Julia comes with it's own sampling profiler to measure the CPU time spent in functions or the number and size of allocations. There are various packages to visualize these profile traces.

The VS Code extension comes with helpful macros @profview and @profview_allocs to run these profilers, and its own profile viewer. Profiling the example function from the ProfileView.jl readme

function profile_test(n)
    for i = 1:n
        A = randn(100,100,20)
        m = maximum(A)
        Am = mapslices(sum, A; dims=2)
        B = A[:,:,5]
        Bsort = mapslices(sort, B; dims=1)
        b = rand(100)
        C = B.*b
    end
end

# compilation
@profview profile_test(1)
# pure runtime
@profview profile_test(10)

shows a flame graph and inline annotations: profiler 1

Clicking on any element in the flamegraph zooms in on that element; double clicking on the background (or using the "reset view" button in the upper right) will restore the initial view. Ctrl-Click to open the referenced file.
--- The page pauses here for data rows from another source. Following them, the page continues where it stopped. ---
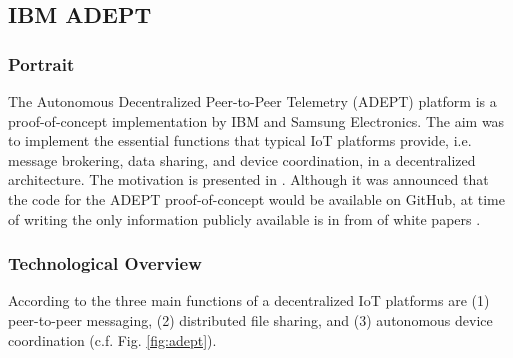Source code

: 




\subsection{IBM ADEPT}

\subsubsection{Portrait}
The Autonomous Decentralized Peer-to-Peer Telemetry (ADEPT) platform is a proof-of-concept implementation by IBM and Samsung Electronics. The aim was to implement the essential functions that typical IoT platforms provide, i.e. message brokering, data sharing, and device coordination, in a decentralized architecture. The motivation is presented in \cite{devicedemocracy}. 
Although it was announced that the code for the ADEPT proof-of-concept would be available on GitHub, at time of writing the only information publicly available is in from of white papers \cite{empoweringtheedge}. 

\subsubsection{Technological Overview}

According to \cite{empoweringtheedge} the three main functions of a decentralized IoT platforms are (1) peer-to-peer messaging, (2) distributed file sharing, and (3) autonomous device coordination (c.f. Fig. \ref{fig:adept}).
The tooltip will tell you the number of samples collect in a certain frame as well as the percentage of the top-most displayed frame. There are some heuristics for special flags like garbage collection, dynamic dispatch, and more (these are also color coded).

flame graph

The inline view shows you how much of the parent frame's samples originate on which line (and also the flags, as above, when hovering over the start of the inline annotation):

inline

The allocation profiler works similarly, but shows you the number of allocations or size of allocations instead of the time spent in a function:

@profview_allocs profile_test(10) sample_rate=0.1

allocations

The menu just above the flame graph allows you to toggle between number and size of allocations.

Note that the optional argument sample_rate can be used to adjust the number of samples collected. A sample rate of 1.0 will record everything; 0.0 will record nothing. Use this carefully, as a large value can slow down your code significantly. The default value is 0.0001; if you know that allocations are happening but don't see useful information, increase this value gradually.